Dataset excerpts:
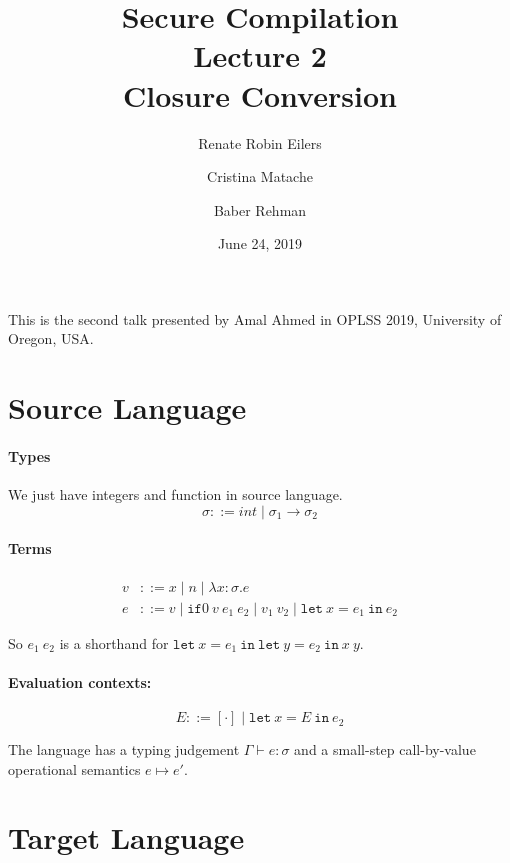 \documentclass{article}
\title{Secure Compilation \\ \Large{Lecture 2} \\ Closure Conversion}
\author{Renate Robin Eilers  \and Cristina Matache \and Baber Rehman}
\date{June 24, 2019}
\newcommand{\letin}[3]{\mathtt{let}\ #1=#2\ \mathtt{in}\ #3}
\newcommand{\ifzero}[3]{\mathtt{if}0\ #1\ #2\ #3}
\begin{document}
\maketitle

This is the second talk presented by Amal Ahmed in OPLSS 2019, University of Oregon, USA.


\section{Source Language}

\paragraph{Types}

We just have integers and function in source language. \\

\begin{equation*}
  \sigma ::= int \mid \sigma_1\rightarrow\sigma_2
\end{equation*}

\paragraph{Terms}

\begin{align*}
  v &::= x \mid n \mid \lambda x:\sigma.e \\
  e &::= v \mid \ifzero{v}{e_1}{e_2} \mid v_1\ v_2 \mid \letin{x}{e_1}{e_2}
\end{align*}

So $e_1\ e_2$ is a shorthand for $\letin{x}{e_1}{\letin{y}{e_2}{x\ y}}$.

\paragraph{Evaluation contexts:}

\begin{equation*}
  E ::= [\cdot] \mid \letin{x}{E}{e_2}
\end{equation*}

The language has a typing judgement $\Gamma \vdash e:\sigma$ and a small-step call-by-value operational semantics $e \mapsto e'$.

\section{Target Language}
\end{document}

#### [Required action]
Every line above in which the word "mathtt" is present must be copied into the answer.

#### [Answer section]
\newcommand{\letin}[3]{\mathtt{let}\ #1=#2\ \mathtt{in}\ #3}
\newcommand{\ifzero}[3]{\mathtt{if}0\ #1\ #2\ #3}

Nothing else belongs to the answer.